- **About this exercise**:
Below are the records; extract from them the line containing "Finally, the general" to the line containing "tiene una limitación", both lines included, exactly and with no pictures.

- **Material to process**:
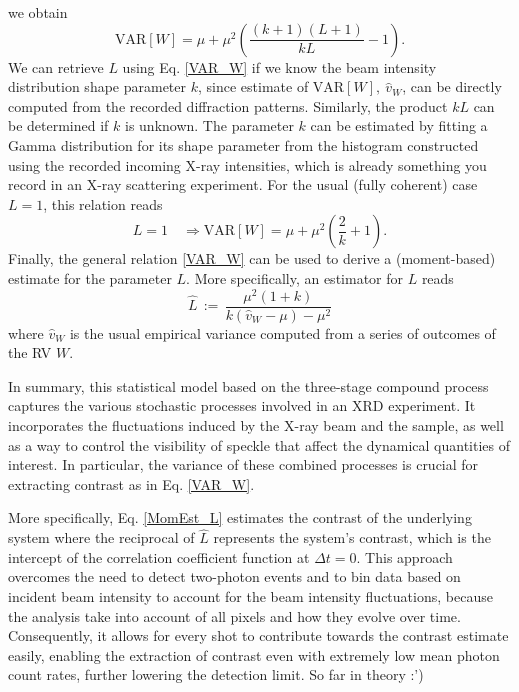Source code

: \documentclass[11pt]{article}
\theoremstyle{definition}
\begin{document}
%
we obtain
%
\begin{equation}
\text{VAR}[W] = \mu + \mu^2 \left( \frac{(k+1)(L+1)}{kL} - 1\right).
\label{VAR_W}
\end{equation}
We can retrieve \(L\) using Eq. \eqref{VAR_W} if we know the beam intensity distribution shape parameter \(k\), since estimate of \(\text{VAR}[W], ~\widehat{v}_W\), can be directly computed from the recorded diffraction patterns. Similarly, the product \(kL\) can be determined if \(k\) is unknown. The parameter \(k\) can be estimated by fitting a Gamma distribution for its shape parameter from the histogram constructed using the recorded incoming X-ray intensities, which is already something you record in an X-ray scattering experiment.  
%
For the usual (fully coherent) case $L=1$, this relation reads 
%
\begin{equation}
L=1 \quad \Rightarrow \text{VAR}[W] = \mu + \mu^2 \left( \frac{2}{k} + 1\right).
\label{VAR_W__}
\end{equation}
%
Finally, the general relation \eqref{VAR_W} can be used to derive a (moment-based) estimate for the parameter $L$. More specifically, an estimator for $L$ reads    
%
\begin{equation}
\widehat{L} \, := \, \frac{\mu^2(1 + k)}{k(\widehat{v}_W - \mu)- \mu^2}
\label{MomEst_L}
\end{equation}
%
where $\widehat{v}_W$ is the usual empirical variance computed from a series of outcomes of the RV $W$. 
 
In summary, this statistical model based on the three-stage compound process captures the various stochastic processes involved in an XRD experiment. It incorporates the fluctuations induced by the X-ray beam and the sample, as well as a way to control the visibility of speckle that affect the dynamical quantities of interest. In particular, the variance of these combined processes is crucial for extracting contrast as in Eq. \eqref{VAR_W}.

More specifically, Eq. \eqref{MomEst_L} estimates the contrast of the underlying system where the reciprocal of \(\widehat{L}\) represents the system's contrast, which is the intercept of the correlation coefficient function at \(\Delta t = 0\). This approach overcomes the need to detect two-photon events and to bin data based on incident beam intensity to account for the beam intensity fluctuations, because the analysis take into account of all pixels and how they evolve over time. Consequently, it allows for every shot to contribute towards the contrast estimate easily, enabling the extraction of contrast even with extremely low mean photon count rates, further lowering the detection limit. So far in theory :')
\end{document}

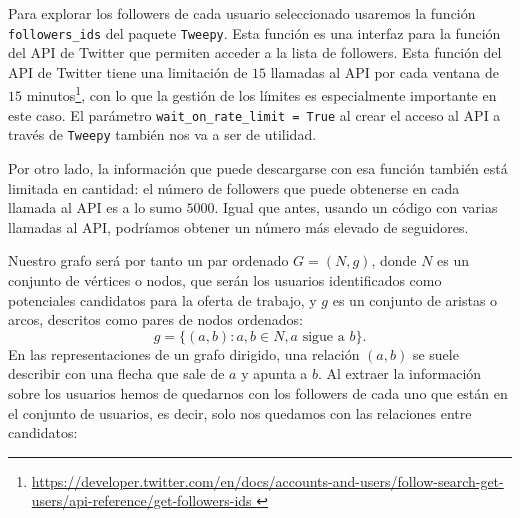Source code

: Para explorar los followers de cada usuario seleccionado usaremos la función 
{\tt followers\_ids} del paquete {\tt Tweepy}. Esta función es una interfaz
para la función del API de Twitter que permiten acceder a la lista de 
followers. Esta función del API de Twitter
tiene una limitación de $15$ llamadas al API por cada ventana de $15$ 
minutos\footnote{\url{https://developer.twitter.com/en/docs/accounts-and-users/follow-search-get-users/api-reference/get-followers-ids }},
con lo que la gestión de los límites es especialmente importante en este caso.
El parámetro {\tt wait\_on\_rate\_limit = True} al crear el acceso al API a 
través de {\tt Tweepy} también nos va a ser de utilidad.

Por otro lado, la información que puede descargarse con esa función también
está limitada en cantidad: el número de followers que puede obtenerse en cada llamada 
al API es a lo sumo $5000$. Igual que antes,
usando un código con varias llamadas al API, podríamos obtener un número más elevado de 
seguidores.

Nuestro grafo será por tanto un par ordenado 
$G=(N,g)$, donde $N$ es un conjunto de vértices o nodos, que serán los usuarios
identificados como potenciales candidatos para la oferta de trabajo, y $g$
es un conjunto de aristas o arcos, descritos como pares de nodos ordenados:
$$g=\{(a,b): a,b\in N, a \mbox{ sigue a }b\}.$$
En las representaciones de un grafo dirigido, una relación $(a,b)$ se 
suele describir con una flecha que sale de $a$ y apunta a $b$.
Al extraer la información sobre los usuarios hemos de quedarnos con los followers
de cada uno que están en el conjunto de usuarios, es decir, solo nos quedamos con
las relaciones entre candidatos:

- **Result of the exercise**:
Finally, the general relation \eqref{VAR_W} can be used to derive a (moment-based) estimate for the parameter $L$. More specifically, an estimator for $L$ reads    
%
\begin{equation}
\widehat{L} \, := \, \frac{\mu^2(1 + k)}{k(\widehat{v}_W - \mu)- \mu^2}
\label{MomEst_L}
\end{equation}
%
where $\widehat{v}_W$ is the usual empirical variance computed from a series of outcomes of the RV $W$. 
 
In summary, this statistical model based on the three-stage compound process captures the various stochastic processes involved in an XRD experiment. It incorporates the fluctuations induced by the X-ray beam and the sample, as well as a way to control the visibility of speckle that affect the dynamical quantities of interest. In particular, the variance of these combined processes is crucial for extracting contrast as in Eq. \eqref{VAR_W}.

More specifically, Eq. \eqref{MomEst_L} estimates the contrast of the underlying system where the reciprocal of \(\widehat{L}\) represents the system's contrast, which is the intercept of the correlation coefficient function at \(\Delta t = 0\). This approach overcomes the need to detect two-photon events and to bin data based on incident beam intensity to account for the beam intensity fluctuations, because the analysis take into account of all pixels and how they evolve over time. Consequently, it allows for every shot to contribute towards the contrast estimate easily, enabling the extraction of contrast even with extremely low mean photon count rates, further lowering the detection limit. So far in theory :')
\end{document}

Source code

: Para explorar los followers de cada usuario seleccionado usaremos la función 
{\tt followers\_ids} del paquete {\tt Tweepy}. Esta función es una interfaz
para la función del API de Twitter que permiten acceder a la lista de 
followers. Esta función del API de Twitter
tiene una limitación de $15$ llamadas al API por cada ventana de $15$ 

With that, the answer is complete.